Tapi karena penjaga yang mengawasi sempat terlihat curiga, Aria jadi perlu menjelaskannya dulu. "I-Ini cuma obat oles." Katanya.

Baru setelah penjaga itu kelihatan santai lagi, Leyna mendekatkan kepalanya untuk berbisik. "Aran… Mina dan yang lain, apa semuanya baik-baik saja?" Tanyanya dan untungnya Aria mengangguk kecil.

"Aran masih agak sakit, tapi sudah tidak apa-apa." Jawab Aria dan kedua temannya pun bisa menghela napas lega sejenak.

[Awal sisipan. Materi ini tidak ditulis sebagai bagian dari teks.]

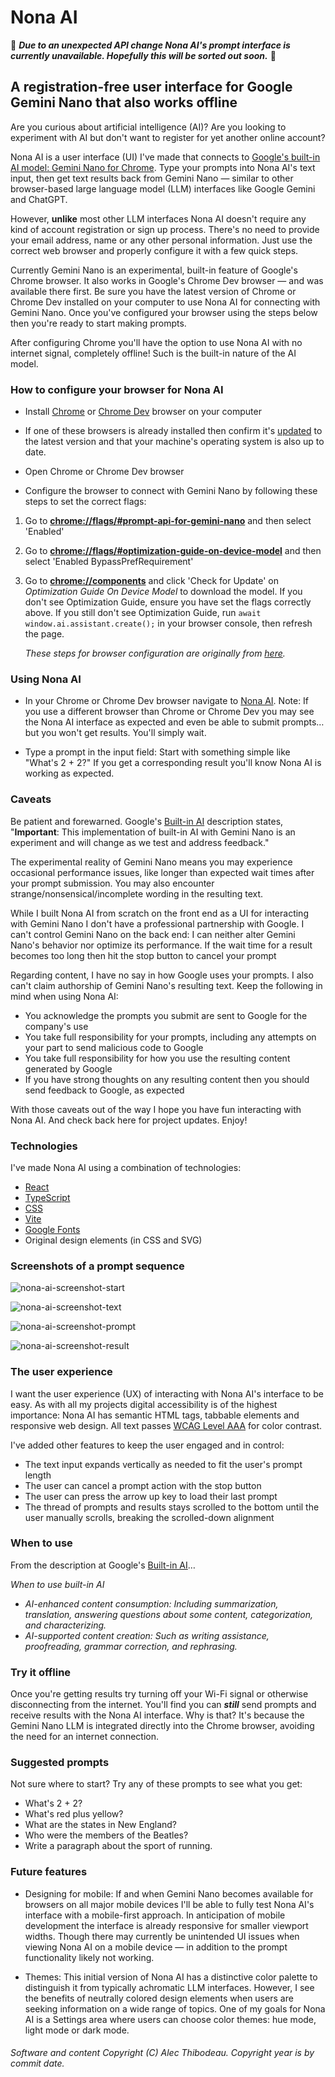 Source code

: # Nona AI

🚨 ***Due to an unexpected API change Nona AI's prompt interface is currently unavailable. Hopefully this will be sorted out soon.*** 🚨

## A registration-free user interface for Google Gemini Nano that also works offline

Are you curious about artificial intelligence (AI)? Are you looking to experiment with AI but don't want to register for yet another online account?

Nona AI is a user interface (UI) I've made that connects to [Google's built-in AI model: Gemini Nano for Chrome](https://developer.chrome.com/docs/ai/built-in). Type your prompts into Nona AI's text input, then get text results back from Gemini Nano &mdash; similar to other browser-based large language model (LLM) interfaces like Google Gemini and ChatGPT.

However, **unlike** most other LLM interfaces Nona AI doesn't require any kind of account registration or sign up process. There's no need to provide your email address, name or any other personal information. Just use the correct web browser and properly configure it with a few quick steps.

Currently Gemini Nano is an experimental, built-in feature of Google's Chrome browser. It also works in Google's Chrome Dev browser &mdash; and was available there first. Be sure you have the latest version of Chrome or Chrome Dev installed on your computer to use Nona AI for connecting with Gemini Nano. Once you've configured your browser using the steps below then you're ready to start making prompts.

After configuring Chrome you'll have the option to use Nona AI with no internet signal, completely offline! Such is the built-in nature of the AI model.

### How to configure your browser for Nona AI

- Install [Chrome](https://www.google.com/chrome) or [Chrome Dev](https://www.google.com/chrome/dev) browser on your computer

- If one of these browsers is already installed then confirm it's [updated](https://support.google.com/chrome/answer/95414) to the latest version and that your machine's operating system is also up to date.

- Open Chrome or Chrome Dev browser

- Configure the browser to connect with Gemini Nano by following these steps to set the correct flags:

1) Go to **[chrome://flags/#prompt-api-for-gemini-nano](chrome://flags/#prompt-api-for-gemini-nano)** and then select 'Enabled'

2) Go to **[chrome://flags/#optimization-guide-on-device-model](chrome://flags/#optimization-guide-on-device-model)** and then select 'Enabled BypassPrefRequirement'

3) Go to **[chrome://components](chrome://components)** and click 'Check for Update' on *Optimization Guide On Device Model* to download the model. If you don't see Optimization Guide, ensure you have set the flags correctly above. If you still don't see Optimization Guide, run `await window.ai.assistant.create();` in your browser console, then refresh the page.

    *These steps for browser configuration are originally from [here](https://ai-sdk-chrome-ai.vercel.app/).*

### Using Nona AI

- In your Chrome or Chrome Dev browser navigate to [Nona AI](https://alect.me/nona-ai).  Note: If you use a different browser than Chrome or Chrome Dev you may see the Nona AI interface as expected and even be able to submit prompts&hellip; but you won't get results. You'll simply wait.

- Type a prompt in the input field: Start with something simple like "What's 2 + 2?" If you get a corresponding result you'll know Nona AI is working as expected.

### Caveats

Be patient and forewarned. Google's [Built-in AI](https://developer.chrome.com/docs/ai/built-in) description states, "**Important**: This implementation of built-in AI with Gemini Nano is an experiment and will change as we test and address feedback."

The experimental reality of Gemini Nano means you may experience occasional performance issues, like longer than expected wait times after your prompt submission. You may also encounter strange/nonsensical/incomplete wording in the resulting text.

 While I built Nona AI from scratch on the front end as a UI for interacting with Gemini Nano I don't have a professional partnership with Google. I can't control Gemini Nano on the back end: I can neither alter Gemini Nano's behavior nor optimize its performance. If the wait time for a result becomes too long then hit the stop button to cancel your prompt

Regarding content, I have no say in how Google uses your prompts. I also can't claim authorship of Gemini Nano's resulting text. Keep the following in mind when using Nona AI:
- You acknowledge the prompts you submit are sent to Google for the company's use
- You take full responsibility for your prompts, including any attempts on your part to send malicious code to Google
- You take full responsibility for how you use the resulting content generated by Google
- If you have strong thoughts on any resulting content then you should send feedback to Google, as expected

With those caveats out of the way I hope you have fun interacting with Nona AI. And check back here for project updates. Enjoy!

### Technologies

I've made Nona AI using a combination of technologies:
- [React](https://reactjs.org)
- [TypeScript](https://www.typescriptlang)
- [CSS](https://developer.mozilla.org/en-US/docs/Web/CSS)
- [Vite](https://vitejs.dev/guide)
- [Google Fonts](https://fonts.google.com)
- Original design elements (in CSS and SVG)

### Screenshots of a prompt sequence

![nona-ai-screenshot-start](https://github.com/alecthibodeau/image-library/blob/main/assets/nona-ai/nona-ai-screenshot-start.jpg?raw=true)

![nona-ai-screenshot-text](https://github.com/alecthibodeau/image-library/blob/main/assets/nona-ai/nona-ai-screenshot-text.jpg?raw=true)

![nona-ai-screenshot-prompt](https://github.com/alecthibodeau/image-library/blob/main/assets/nona-ai/nona-ai-screenshot-prompt.jpg?raw=true)

![nona-ai-screenshot-result](https://github.com/alecthibodeau/image-library/blob/main/assets/nona-ai/nona-ai-screenshot-result.jpg?raw=true)

### The user experience

I want the user experience (UX) of interacting with Nona AI's interface to be easy. As with all my projects digital accessibility is of the highest importance: Nona AI has semantic HTML tags, tabbable elements and responsive web design. All text passes [WCAG Level AAA](https://www.w3.org/WAI/WCAG21/Understanding/contrast-enhanced.html) for color contrast.

I've added other features to keep the user engaged and in control:
  - The text input expands vertically as needed to fit the user's prompt length
  - The user can cancel a prompt action with the stop button
  - The user can press the arrow up key to load their last prompt
  - The thread of prompts and results stays scrolled to the bottom until the user manually scrolls, breaking the scrolled-down alignment

### When to use

From the description at Google's [Built-in AI](https://developer.chrome.com/docs/ai/built-in)&hellip;

*When to use built-in AI*
  - *AI-enhanced content consumption: Including summarization, translation, answering questions about some content, categorization, and characterizing.*
  - *AI-supported content creation: Such as writing assistance, proofreading, grammar correction, and rephrasing.*

### Try it offline

Once you're getting results try turning off your Wi-Fi signal or otherwise disconnecting from the internet. You'll find you can ***still*** send prompts and receive results with the Nona AI interface. Why is that? It's because the Gemini Nano LLM is integrated directly into the Chrome browser, avoiding the need for an internet connection.

### Suggested prompts

Not sure where to start? Try any of these prompts to see what you get:
- What's 2 + 2?
- What's red plus yellow?
- What are the states in New England?
- Who were the members of the Beatles?
- Write a paragraph about the sport of running.

### Future features

- Designing for mobile: If and when Gemini Nano becomes available for browsers on all major mobile devices I'll be able to fully test Nona AI's interface with a mobile-first approach. In anticipation of mobile development the interface is already responsive for smaller viewport widths. Though there may currently be unintended UI issues when viewing Nona AI on a mobile device &mdash; in addition to the prompt functionality likely not working.

- Themes: This initial version of Nona AI has a distinctive color palette to distinguish it from typically achromatic LLM interfaces. However, I see the benefits of neutrally colored design elements when users are seeking information on a wide range of topics. One of my goals for Nona AI is a Settings area where users can choose color themes: hue mode, light mode or dark mode.


###### Software and content Copyright (C) Alec Thibodeau. Copyright year is by commit date.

"Tapi pekerjaan apa yang mereka suruh padamu?" Tanya Mika dan kali ini Aria cuma diam. "Jangan bilang mereka menyuruhmu jadi penyihir bayaran?"

"...Dia bilang pekerjaannya bukan seperti itu." Jawab Aria seadanya.

"Apapun itu kau harus hati-hati." Kata Leyna. "DIlihat-lihat, mereka sepertinya orang yang punya banyak musuh. Kalau terlibat terlalu banyak, nantinya kau akan terluka."

"Aku akan hati-hati." Balasnya.

Meski anehnya setelah dibalas seperti itu, entah kenapa perasaan Leyna dan Mika malah jadi sakit lagi. "Maafkan kami ya." Kata Leyna dengan suara yang tercekat. "Gara-gara kami melakukan pekerjaan seperti ini, kau yang jadi…"

Tapi Aria malah langsung menggelengkan kepalanya dengan keras. "Kalian juga kerja seperti ini karena Aku sama sekali tidak sadar betapa sulitnya situasi kalian. Aku juga salah…" Balasnya dengan nada yang sama tercekatnya. "Kalian selalu melindungiku, jadi kali ini Aku yang harus gantian melakukannya."